Importance The amount and intensity of physical activity required to prevent stroke are yet to be fully determined because of previous reliance on self-reporting measures. Furthermore, the association between objectively measured time spent being sedentary as an independent risk factor for stroke is unknown.

Objective To investigate the associations of accelerometer-measured sedentary time and physical activity of varying intensity and duration with the risk of incident stroke.

Design, Setting, and Participants This cohort study involved participants who were enrolled in the Reasons for Geographic and Racial Differences in Stroke (REGARDS) study from February 5, 2003, to October 30, 2007. Accelerometer data were collected from 7607 Black and White adults 45 years or older in the contiguous US between May 12, 2009, and January 5, 2013. Data on other races and ethnicities were not collected for scientific and clinical reasons. By design, Black adults and residents of the southeastern US stroke belt and stroke buckle were oversampled. Data were analyzed from May 5, 2020, to November 11, 2021.

Exposures Sedentary time, light-intensity physical activity (LIPA), and moderate- to vigorous-intensity physical activity (MVPA) were measured using a hip-mounted accelerometer worn for 7 consecutive days and stratified by tertile for the analyses.

Main Outcomes and Measures Incident stroke.

Results Among 7607 participants, the mean (SD) age was 63.4 (8.5) years; 4145 participants (54.5%) were female, 2407 (31.6%) were Black, and 5200 (68.4%) were White. A total of 2523 participants (33.2%) resided

in the stroke belt, and 1638 (21.5%) resided in the stroke buckle. Over a mean (SD) of 7.4 (2.5) years of follow-up, 286 incident stroke cases (244 ischemic [85.3%]) occurred. The fully adjusted hazard ratios (HRs) for incident stroke in the highest tertile compared with the lowest tertile were 0.74 (95% CI, 0.53-1.04; P = .08) for LIPA and 0.57 (95% CI, 0.38-0.84; P = .004) for MVPA. Higher sedentary time was associated with a 44% greater risk of incident stroke (HR, 1.44; 95% CI, 0.99-2.07; P = .04). When comparing the highest with the lowest tertile, mean sedentary bout duration was associated with a significantly greater risk of incident stroke (HR, 1.53; 95% CI, 1.10-2.12; P = .008). After adjustment for sedentary time, the highest tertile of unbouted MVPA (shorter bouts [1-9 minutes]) was associated with a significantly lower risk of incident stroke compared with the lowest tertile (HR, 0.62; 95% CI, 0.41-0.94; P = .02); however, bouted MVPA (longer bouts [at least 10 minutes]) was not (HR, 0.78; 95% CI, 0.53-1.15; P = .17). When expressed as continuous variables, sedentary time was positively associated with incident stroke risk (HR per 1-hour/day increase in sedentary time: 1.14; 95% CI, 1.02-1.28; P = .02), and LIPA was negatively associated with incident stroke risk (HR per 1-hour/day increase in LIPA: 0.86; 95% CI, 0.77-0.97; P = .02).

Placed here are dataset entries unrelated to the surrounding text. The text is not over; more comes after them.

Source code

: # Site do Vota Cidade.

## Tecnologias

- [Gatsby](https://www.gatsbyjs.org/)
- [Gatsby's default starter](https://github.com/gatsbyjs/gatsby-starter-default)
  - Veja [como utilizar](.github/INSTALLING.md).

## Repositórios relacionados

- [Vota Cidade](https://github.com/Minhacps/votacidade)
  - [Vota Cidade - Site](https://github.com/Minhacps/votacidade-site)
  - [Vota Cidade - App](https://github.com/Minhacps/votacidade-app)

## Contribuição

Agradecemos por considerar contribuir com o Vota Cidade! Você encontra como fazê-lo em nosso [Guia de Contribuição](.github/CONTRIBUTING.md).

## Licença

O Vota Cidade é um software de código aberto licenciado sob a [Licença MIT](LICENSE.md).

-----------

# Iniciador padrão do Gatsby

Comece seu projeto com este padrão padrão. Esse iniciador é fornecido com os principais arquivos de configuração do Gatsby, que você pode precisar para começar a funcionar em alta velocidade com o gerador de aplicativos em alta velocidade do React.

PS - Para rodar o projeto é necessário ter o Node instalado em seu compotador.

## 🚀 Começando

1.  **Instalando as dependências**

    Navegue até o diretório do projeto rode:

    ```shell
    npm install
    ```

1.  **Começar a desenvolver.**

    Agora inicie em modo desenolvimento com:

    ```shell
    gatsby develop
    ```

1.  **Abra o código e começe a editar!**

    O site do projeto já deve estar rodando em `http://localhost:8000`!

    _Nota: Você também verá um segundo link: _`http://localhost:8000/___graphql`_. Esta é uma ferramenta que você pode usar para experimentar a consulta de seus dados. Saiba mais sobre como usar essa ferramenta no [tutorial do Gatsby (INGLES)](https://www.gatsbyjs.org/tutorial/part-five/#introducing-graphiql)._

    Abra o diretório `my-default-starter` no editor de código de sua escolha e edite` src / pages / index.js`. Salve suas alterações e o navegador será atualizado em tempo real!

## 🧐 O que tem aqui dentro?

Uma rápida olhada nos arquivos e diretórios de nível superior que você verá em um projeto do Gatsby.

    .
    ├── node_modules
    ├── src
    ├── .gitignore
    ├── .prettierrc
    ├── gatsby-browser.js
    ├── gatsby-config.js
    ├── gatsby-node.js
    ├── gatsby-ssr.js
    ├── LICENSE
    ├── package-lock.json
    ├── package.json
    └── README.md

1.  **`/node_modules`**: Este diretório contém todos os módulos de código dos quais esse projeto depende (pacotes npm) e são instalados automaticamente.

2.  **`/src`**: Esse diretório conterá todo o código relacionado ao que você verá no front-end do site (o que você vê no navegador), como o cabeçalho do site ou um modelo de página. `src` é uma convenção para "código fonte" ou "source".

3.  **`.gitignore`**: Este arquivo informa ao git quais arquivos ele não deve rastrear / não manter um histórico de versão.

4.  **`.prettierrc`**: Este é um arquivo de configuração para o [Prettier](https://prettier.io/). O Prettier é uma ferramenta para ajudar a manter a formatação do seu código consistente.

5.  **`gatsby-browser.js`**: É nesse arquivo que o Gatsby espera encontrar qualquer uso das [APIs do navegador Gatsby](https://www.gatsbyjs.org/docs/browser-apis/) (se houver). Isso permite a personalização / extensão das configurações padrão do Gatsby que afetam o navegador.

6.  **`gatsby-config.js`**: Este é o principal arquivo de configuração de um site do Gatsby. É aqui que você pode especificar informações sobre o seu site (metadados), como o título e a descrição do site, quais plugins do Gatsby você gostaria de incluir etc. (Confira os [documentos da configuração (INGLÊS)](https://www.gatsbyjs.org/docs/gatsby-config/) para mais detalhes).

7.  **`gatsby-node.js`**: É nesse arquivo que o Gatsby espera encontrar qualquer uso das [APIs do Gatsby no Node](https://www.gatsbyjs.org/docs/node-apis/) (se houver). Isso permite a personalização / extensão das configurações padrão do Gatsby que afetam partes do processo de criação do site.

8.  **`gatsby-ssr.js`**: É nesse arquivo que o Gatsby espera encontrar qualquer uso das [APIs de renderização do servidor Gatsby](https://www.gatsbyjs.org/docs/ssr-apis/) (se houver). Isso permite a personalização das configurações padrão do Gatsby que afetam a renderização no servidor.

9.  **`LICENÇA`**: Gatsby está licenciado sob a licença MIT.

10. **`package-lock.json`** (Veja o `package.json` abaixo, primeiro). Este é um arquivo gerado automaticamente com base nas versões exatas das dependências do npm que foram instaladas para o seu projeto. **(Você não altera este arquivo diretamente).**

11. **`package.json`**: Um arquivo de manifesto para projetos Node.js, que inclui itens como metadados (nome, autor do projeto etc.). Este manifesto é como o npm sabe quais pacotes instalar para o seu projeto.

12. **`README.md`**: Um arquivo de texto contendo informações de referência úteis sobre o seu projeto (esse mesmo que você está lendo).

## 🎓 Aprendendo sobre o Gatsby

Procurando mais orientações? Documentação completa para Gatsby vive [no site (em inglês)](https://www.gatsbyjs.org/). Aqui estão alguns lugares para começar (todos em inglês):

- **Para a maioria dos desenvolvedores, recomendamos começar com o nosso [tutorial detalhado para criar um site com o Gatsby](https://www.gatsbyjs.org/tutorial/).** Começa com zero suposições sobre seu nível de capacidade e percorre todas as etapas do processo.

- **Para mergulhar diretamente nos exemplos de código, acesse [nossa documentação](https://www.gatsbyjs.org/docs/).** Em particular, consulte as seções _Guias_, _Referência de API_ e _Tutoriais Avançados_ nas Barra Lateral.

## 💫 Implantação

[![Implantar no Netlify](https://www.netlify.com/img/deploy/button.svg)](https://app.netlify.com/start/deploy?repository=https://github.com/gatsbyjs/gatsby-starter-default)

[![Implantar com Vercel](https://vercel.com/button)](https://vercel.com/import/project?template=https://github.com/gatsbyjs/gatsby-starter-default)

Conclusions and Relevance In this cohort study, objectively measured LIPA, MVPA, and sedentary time were significantly and independently associated with incident stroke risk. Longer sedentary bout duration was also independently associated with an increased risk of incident stroke. These findings suggest that replacing sedentary time with LIPA, or even very short bouts of MVPA, may lower stroke risk, supporting the concept of moving more and sitting less as a beneficial stroke risk reduction strategy among adults.